And here we have present-time story, of a Scottish former agent-turned-solider and his re-recruitment. And so forth!



Midnight, and Ramsey (who once was a boy who once was a diplomat who once had another name and another face entirely) is flat on his stomach in a thicket of brambles with what feels distinctly like the bristles of a thistle jabbing into his ankle. The sky is cold and partially clear above him, the moon a sullenly gleaming half-crescent, the stars the pin-pricks that make poets swoon for joy as they scramble for pens to detail the moment with adjective and adverb.

Once, long ago, he thinks he might have been fond of poetry.

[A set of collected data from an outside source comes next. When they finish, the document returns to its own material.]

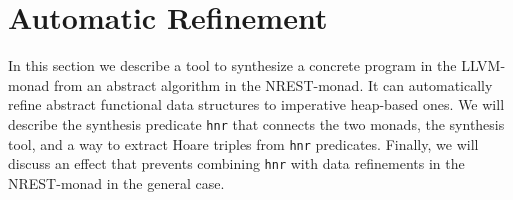 \documentclass[acmsmall]{acmart}
\newcommand{\is}{\lstinline[language=isabelle]}
\begin{document}
  


      

    
\clearpage
\section{Automatic Refinement} \label{sec:sepref}

In this section we describe a tool to synthesize a concrete program in the LLVM-monad from an abstract algorithm in the NREST-monad. It can automatically refine abstract functional data structures to imperative heap-based ones.
We will describe the synthesis predicate \is{hnr} that connects the two monads, the synthesis tool, and a way to extract Hoare triples from \is{hnr} predicates.
%
Finally, we will discuss an effect that prevents combining \is{hnr} with data refinements in the NREST-monad in the general case.
\end{document}
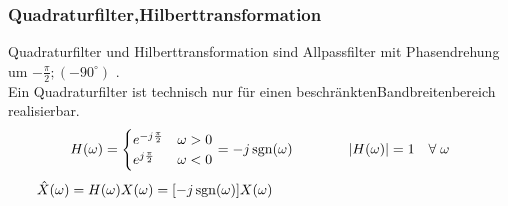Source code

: 	\subsubsection{Quadraturfilter,Hilberttransformation}
		\label{lti_quadratur}\label{lti_hilbert}
		Quadraturfilter und Hilberttransformation sind Allpassfilter mit
		Phasendrehung um $-\frac{\pi}{2};(-90^\circ)$ %
		.\\
		Ein Quadraturfilter ist technisch nur für einen beschränktenBandbreitenbereich realisierbar.
		\[
			H(\omega) = \begin{cases}
             	e^{-j \frac{\pi}{2}} & \omega > 0 \\
             	e^{j \frac{\pi}{2}} & \omega < 0
             \end{cases} =
				-j \operatorname{sgn}(\omega)
				\qquad \qquad
				|H(\omega)| = 1 \quad \forall \; \omega 
		\]
		$\qquad \hat{X}(\omega) = H(\omega)X(\omega) = [-j \operatorname{sgn}(\omega)] X(\omega)$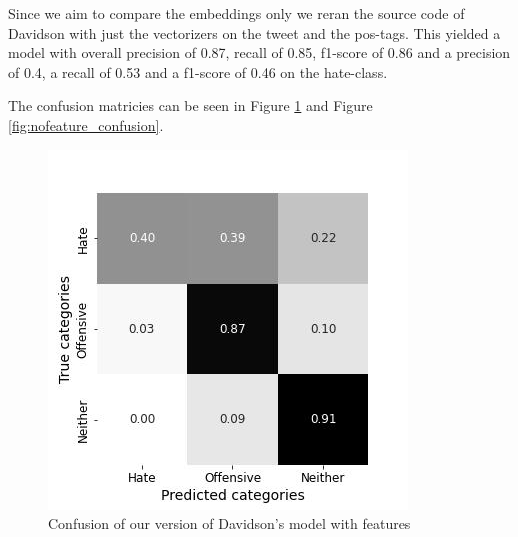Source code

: \documentclass[11pt,a4paper]{article}
\begin{document}
Since we aim to compare the embeddings only we reran the source code of Davidson with just the vectorizers on the tweet and the pos-tags.
This yielded a model with overall precision of 0.87, recall of 0.85, f1-score of 0.86
and a precision of 0.4, a recall of 0.53 and a f1-score of 0.46 on the hate-class.

\begin{table}
\caption{classification report for our reproduction of Davidson's model without features} 



\label{tab:davidson_nofeat}
\end{table}

The confusion matricies can be seen in Figure \ref{fig:feature_confusion} and  Figure \ref{fig:nofeature_confusion}.

\begin{figure}[h]
  \includegraphics[width=\linewidth]{./tables-figures/feat_confusion.jpg}
  \caption{Confusion of our version of Davidson's model with features}
  \label{fig:feature_confusion}
\end{figure}
\end{document}
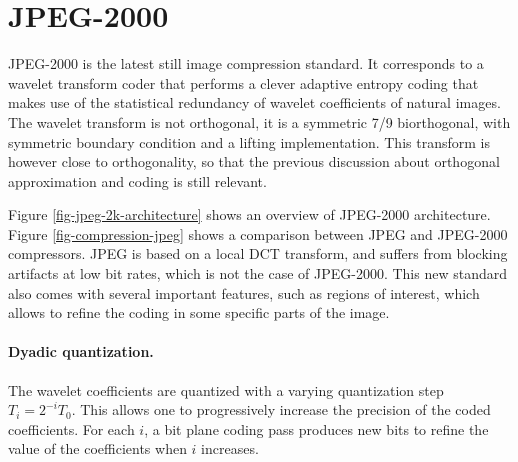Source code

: 


\section{JPEG-2000}

JPEG-2000 is the latest still image compression standard. It corresponds to a wavelet transform coder that performs a clever adaptive entropy coding that makes use of the statistical redundancy of wavelet coefficients of natural images. The wavelet transform is not orthogonal, it is a symmetric 7/9 biorthogonal, with symmetric boundary condition and a lifting implementation. This transform is however close to orthogonality, so that the previous discussion about orthogonal approximation and coding is still relevant.


Figure \ref{fig-jpeg-2k-architecture} shows an overview of JPEG-2000 architecture. Figure \ref{fig-compression-jpeg} shows a comparison between JPEG and JPEG-2000 compressors. JPEG is based on a local DCT transform, and suffers from blocking artifacts at low bit rates, which is not the case of JPEG-2000. This new standard also comes with several important features, such as regions of interest, which allows to refine the coding in some specific parts of the image.
 


\paragraph{Dyadic quantization.}

The wavelet coefficients are quantized with a varying quantization step $T_i = 2^{-i}T_0$. This allows one to progressively increase the precision of the coded coefficients. For each $i$, a bit plane coding pass produces new bits to refine the value of the coefficients when $i$ increases.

But that was long ago and this is a now where he cannot afford to catalogue the appearance of the stars with ink and paper-

His mind is wandering away from him now, and so he twists about, prickling himself in a host of new places as he peers down the scope of his sniper’s rifle, trained on the head of a wandering German sentry.

The man is just as uncomfortable as he is, clearly observable in the way he walks with shoulders hunched up, hands balled into the pockets of his coat, pursing his lips into an idle whistle. They have been partners in this dance for hours now-he, the sniper, wary and watchful, his target, the private, bored and sleepy as he paces back and forth, rifle resting against his shoulder.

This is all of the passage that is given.